Provided data Block Start

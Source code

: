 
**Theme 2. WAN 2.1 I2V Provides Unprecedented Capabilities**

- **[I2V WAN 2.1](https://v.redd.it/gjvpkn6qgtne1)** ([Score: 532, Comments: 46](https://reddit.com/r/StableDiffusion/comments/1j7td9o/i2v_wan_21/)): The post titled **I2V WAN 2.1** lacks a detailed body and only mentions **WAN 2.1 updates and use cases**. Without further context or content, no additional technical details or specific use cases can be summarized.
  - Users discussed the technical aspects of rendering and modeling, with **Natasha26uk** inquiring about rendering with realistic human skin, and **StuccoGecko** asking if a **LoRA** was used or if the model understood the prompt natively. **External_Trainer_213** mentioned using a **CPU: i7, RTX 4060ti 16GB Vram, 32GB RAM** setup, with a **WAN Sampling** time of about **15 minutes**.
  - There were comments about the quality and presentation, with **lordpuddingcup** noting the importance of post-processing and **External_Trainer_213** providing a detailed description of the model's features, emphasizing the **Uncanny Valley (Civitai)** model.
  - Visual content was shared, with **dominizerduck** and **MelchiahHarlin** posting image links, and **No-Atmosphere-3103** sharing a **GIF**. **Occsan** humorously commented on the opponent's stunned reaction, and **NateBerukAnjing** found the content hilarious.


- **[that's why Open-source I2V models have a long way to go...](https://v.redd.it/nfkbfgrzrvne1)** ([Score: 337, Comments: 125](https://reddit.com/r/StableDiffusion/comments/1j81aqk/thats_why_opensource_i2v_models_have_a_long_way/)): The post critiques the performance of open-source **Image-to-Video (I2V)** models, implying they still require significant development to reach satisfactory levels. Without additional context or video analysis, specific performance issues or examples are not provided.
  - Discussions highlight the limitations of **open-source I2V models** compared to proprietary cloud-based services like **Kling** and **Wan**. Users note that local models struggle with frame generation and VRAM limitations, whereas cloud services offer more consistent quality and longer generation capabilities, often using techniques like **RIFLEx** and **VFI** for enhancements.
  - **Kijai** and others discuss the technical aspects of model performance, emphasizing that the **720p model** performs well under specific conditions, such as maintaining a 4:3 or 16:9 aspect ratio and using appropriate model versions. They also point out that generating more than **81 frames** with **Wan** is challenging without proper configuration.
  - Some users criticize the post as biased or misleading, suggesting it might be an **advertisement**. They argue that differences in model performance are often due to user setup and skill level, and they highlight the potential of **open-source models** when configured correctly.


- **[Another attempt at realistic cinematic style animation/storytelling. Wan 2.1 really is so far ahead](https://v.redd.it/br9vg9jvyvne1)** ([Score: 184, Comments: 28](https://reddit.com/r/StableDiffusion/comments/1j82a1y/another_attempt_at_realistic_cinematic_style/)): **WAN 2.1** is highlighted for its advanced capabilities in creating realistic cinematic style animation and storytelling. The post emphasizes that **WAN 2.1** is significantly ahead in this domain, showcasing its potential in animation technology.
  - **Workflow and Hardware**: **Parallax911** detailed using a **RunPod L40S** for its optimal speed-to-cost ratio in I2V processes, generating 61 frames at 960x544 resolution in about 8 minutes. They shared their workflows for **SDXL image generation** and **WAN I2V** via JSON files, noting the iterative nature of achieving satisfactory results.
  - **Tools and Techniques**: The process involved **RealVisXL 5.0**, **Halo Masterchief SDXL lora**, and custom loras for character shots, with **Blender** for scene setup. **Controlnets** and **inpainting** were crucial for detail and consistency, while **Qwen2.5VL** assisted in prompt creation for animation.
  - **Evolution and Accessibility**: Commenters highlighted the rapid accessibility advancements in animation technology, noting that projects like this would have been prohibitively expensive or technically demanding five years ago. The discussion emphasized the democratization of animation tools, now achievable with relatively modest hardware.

Provided data Block End

Copy exactly the lines from the top of the entries through the line with "- Visual content" in it, please, keeping both ends and adding nothing.

Source code

: 
**Theme 2. WAN 2.1 I2V Provides Unprecedented Capabilities**

- **[I2V WAN 2.1](https://v.redd.it/gjvpkn6qgtne1)** ([Score: 532, Comments: 46](https://reddit.com/r/StableDiffusion/comments/1j7td9o/i2v_wan_21/)): The post titled **I2V WAN 2.1** lacks a detailed body and only mentions **WAN 2.1 updates and use cases**. Without further context or content, no additional technical details or specific use cases can be summarized.
  - Users discussed the technical aspects of rendering and modeling, with **Natasha26uk** inquiring about rendering with realistic human skin, and **StuccoGecko** asking if a **LoRA** was used or if the model understood the prompt natively. **External_Trainer_213** mentioned using a **CPU: i7, RTX 4060ti 16GB Vram, 32GB RAM** setup, with a **WAN Sampling** time of about **15 minutes**.
  - There were comments about the quality and presentation, with **lordpuddingcup** noting the importance of post-processing and **External_Trainer_213** providing a detailed description of the model's features, emphasizing the **Uncanny Valley (Civitai)** model.
  - Visual content was shared, with **dominizerduck** and **MelchiahHarlin** posting image links, and **No-Atmosphere-3103** sharing a **GIF**. **Occsan** humorously commented on the opponent's stunned reaction, and **NateBerukAnjing** found the content hilarious.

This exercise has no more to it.